Shares of a leading domestic logistics company came under scrutiny on May 14, 2026, after its board approved audited standalone and consolidated results for the quarter and year ended March 31, 2026 the company’s first set of annual numbers following the completion of a sweeping corporate restructuring that separated its international supply chain business.
With a market capitalization of approximately Rs. 1,340.51 crore, the shares of Allcargo Logistics were trading at Rs.8.99, down 0.66 percent from its previous close of Rs.9.05.
On a consolidated basis, revenue from operations for FY26 grew five percent to Rs.2,058 crore from a restated Rs.1,961 crore in FY25 a modest but directionally positive move for a company that was effectively rebuilt from the ground up through the scheme. The more telling number, however, is at the pre-exceptional operating line: the company reported a pre-exceptional loss before tax of Rs.1 crore for FY26, narrowing from a Rs.14 crore pre-exceptional loss in FY25. That improvement, while real, is thin.
Exceptional items for FY26 totalled a Rs.3 crore net gain, compared to Rs.27 crore in FY25. Strip both out and operating profitability remains elusive. Reported PAT for the full year including discontinued operations came in at Rs.8 crore against Rs.65 crore in FY25, a drop of nearly 88 percent. The comparison is complicated by the extensive restatement of FY25 figures under the composite scheme, so it should not be read as a simple like-for-like deterioration, but the underlying picture is one of compressed margins in a cost-intensive express delivery and warehousing business.
Q4 FY26 consolidated PAT came in at Rs.20 crore. That figure, however, includes a tax credit of Rs.5 crore relating to earlier years without which the quarterly PAT would be closer to Rs.15 crore. Revenue for the quarter was flat at Rs.514 crore, up fractionally from Rs.513 crore in Q4 FY25. On the standalone basis, FY26 PAT was Rs.5 crore versus a restated Rs.76 crore in FY25, with the same drivers at play.
The NCLT-approved composite scheme under which the international supply chain business was demerged into Allcargo Global Limited, Allcargo Supply Chain Private Limited and Gati Express were merged into Allcargo Gati Limited, and Allcargo Gati was subsequently merged into the company was consummated over late 2025. The demerger’s appointed date was October 1, 2023, and the merger’s effective date was November 1, 2025. As a result, all FY25 comparative figures have been restated and are, by the company’s own admission, not strictly comparable to previously published numbers.

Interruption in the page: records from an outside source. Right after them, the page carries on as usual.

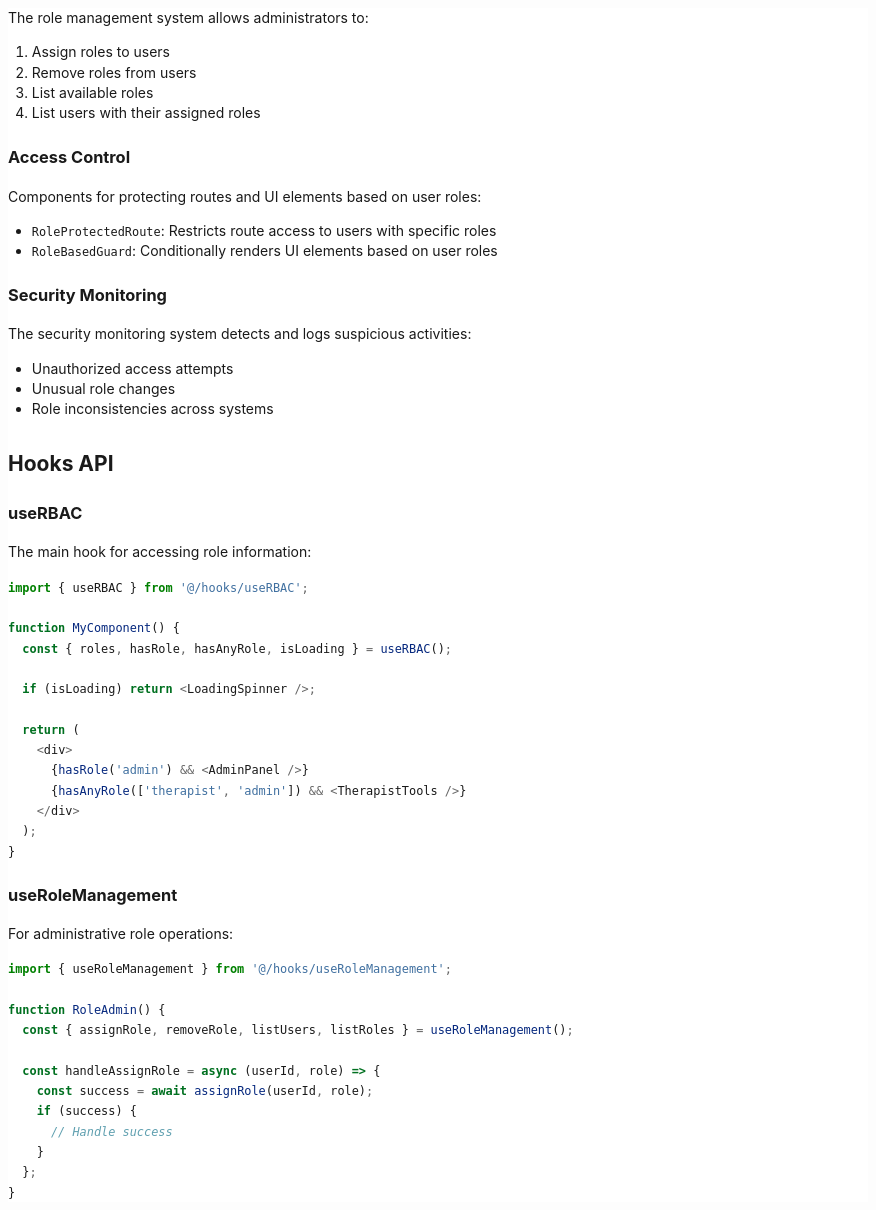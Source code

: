 The role management system allows administrators to:

1. Assign roles to users
2. Remove roles from users
3. List available roles
4. List users with their assigned roles

### Access Control

Components for protecting routes and UI elements based on user roles:

- `RoleProtectedRoute`: Restricts route access to users with specific roles
- `RoleBasedGuard`: Conditionally renders UI elements based on user roles

### Security Monitoring

The security monitoring system detects and logs suspicious activities:

- Unauthorized access attempts
- Unusual role changes
- Role inconsistencies across systems

## Hooks API

### useRBAC

The main hook for accessing role information:

```typescript
import { useRBAC } from '@/hooks/useRBAC';

function MyComponent() {
  const { roles, hasRole, hasAnyRole, isLoading } = useRBAC();
  
  if (isLoading) return <LoadingSpinner />;
  
  return (
    <div>
      {hasRole('admin') && <AdminPanel />}
      {hasAnyRole(['therapist', 'admin']) && <TherapistTools />}
    </div>
  );
}
```

### useRoleManagement

For administrative role operations:

```typescript
import { useRoleManagement } from '@/hooks/useRoleManagement';

function RoleAdmin() {
  const { assignRole, removeRole, listUsers, listRoles } = useRoleManagement();
  
  const handleAssignRole = async (userId, role) => {
    const success = await assignRole(userId, role);
    if (success) {
      // Handle success
    }
  };
}
```

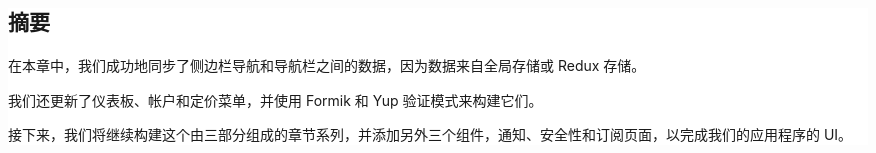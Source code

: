 ## 摘要

在本章中，我们成功地同步了侧边栏导航和导航栏之间的数据，因为数据来自全局存储或 Redux 存储。

我们还更新了仪表板、帐户和定价菜单，并使用 Formik 和 Yup 验证模式来构建它们。

接下来，我们将继续构建这个由三部分组成的章节系列，并添加另外三个组件，通知、安全性和订阅页面，以完成我们的应用程序的 UI。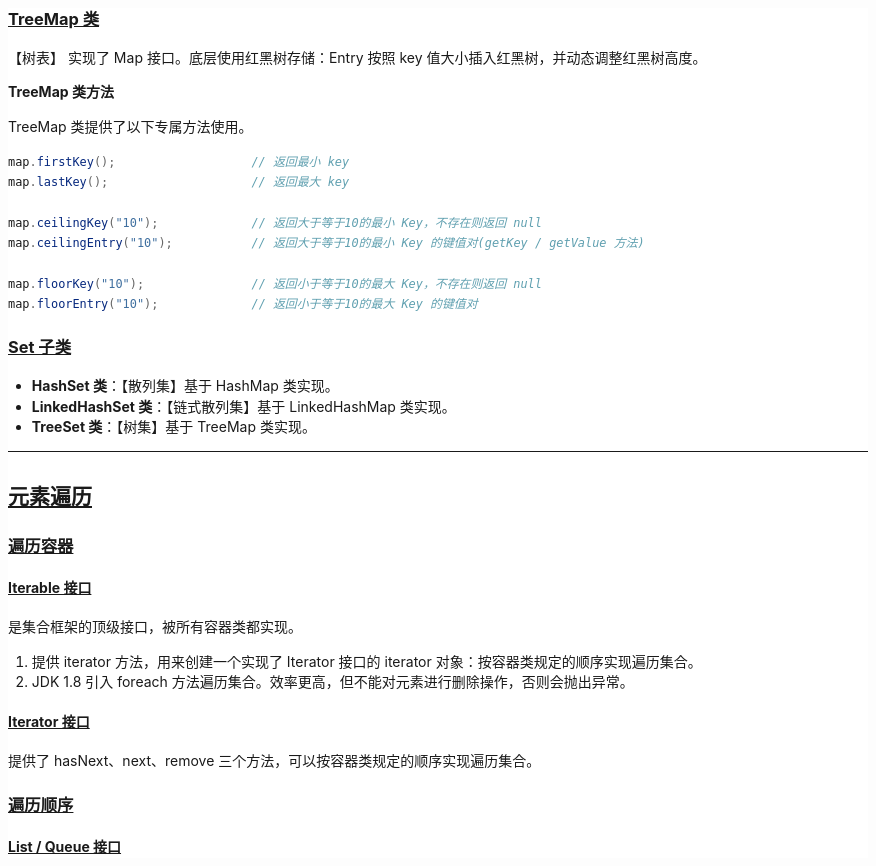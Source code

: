 ### [TreeMap 类](https://delaube1.github.io/#/javase/容器/基础容器?id=treemap-类)

【树表】 实现了 Map 接口。底层使用红黑树存储：Entry 按照 key 值大小插入红黑树，并动态调整红黑树高度。

**TreeMap 类方法**

TreeMap 类提供了以下专属方法使用。

```java
map.firstKey();                   // 返回最小 key
map.lastKey();                    // 返回最大 key

map.ceilingKey("10");             // 返回大于等于10的最小 Key，不存在则返回 null
map.ceilingEntry("10");           // 返回大于等于10的最小 Key 的键值对(getKey / getValue 方法)

map.floorKey("10");               // 返回小于等于10的最大 Key，不存在则返回 null
map.floorEntry("10");             // 返回小于等于10的最大 Key 的键值对
```

### [Set 子类](https://delaube1.github.io/#/javase/容器/基础容器?id=set-子类)

- **HashSet 类**：【散列集】基于 HashMap 类实现。
- **LinkedHashSet 类**：【链式散列集】基于 LinkedHashMap 类实现。
- **TreeSet 类**：【树集】基于 TreeMap 类实现。

------

## [元素遍历](https://delaube1.github.io/#/javase/容器/基础容器?id=元素遍历)

### [遍历容器](https://delaube1.github.io/#/javase/容器/基础容器?id=遍历容器)

#### [Iterable 接口](https://delaube1.github.io/#/javase/容器/基础容器?id=iterable-接口)

是集合框架的顶级接口，被所有容器类都实现。

1. 提供 iterator 方法，用来创建一个实现了 Iterator 接口的 iterator 对象：按容器类规定的顺序实现遍历集合。
2. JDK 1.8 引入 foreach 方法遍历集合。效率更高，但不能对元素进行删除操作，否则会抛出异常。

#### [Iterator 接口](https://delaube1.github.io/#/javase/容器/基础容器?id=iterator-接口)

提供了 hasNext、next、remove 三个方法，可以按容器类规定的顺序实现遍历集合。

### [遍历顺序](https://delaube1.github.io/#/javase/容器/基础容器?id=遍历顺序)

#### [List / Queue 接口](https://delaube1.github.io/#/javase/容器/基础容器?id=list-queue-接口)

One clear positive from the balance sheet: short-term borrowings fell from Rs.201 crore at the end of FY25 to Rs.84 crore as at March 31, 2026, and combined non-current and current borrowings dropped from roughly Rs.234 crore to Rs.102 crore. Net cash from operations was Rs.315 crore for the consolidated entity, a healthy figure for a company at this revenue scale.
Governance and Other Flags
Two items warrant attention beyond the headline numbers. First, an income tax search at the company’s premises and key managerial personnel’s residences carried out during FY25 remains an open regulatory matter. The company has filed returns and responded to notices under Section 158BC and Section 142(1) of the Income Tax Act; no demand has been raised against Allcargo Gati Limited for the block period. The matter is ongoing for the holding company itself.
Second, promoter shareholding fell from 63.28 percent as of March 2025 to 40.49 percent as of December 2025, a decline of nearly 23 percentage points in a single year. The company has not disclosed any related-party or off-market sale. This warrants monitoring, particularly given that a sustained promoter reduction at sub-50 percent raises structural questions about alignment in future decisions.
The FY26 dividend payout of Rs.206 crore against a full-year PAT of Rs.8 crore reflects the prior-year payout mechanism rather than current-year earnings. It was funded through asset monetisation and cash on books, not operations.
Business Overview
Allcargo Logistics Limited, incorporated in 1993 and listed on both the BSE and NSE, now operates as a domestic logistics company focused on express delivery and warehousing after the completion of its composite restructuring scheme.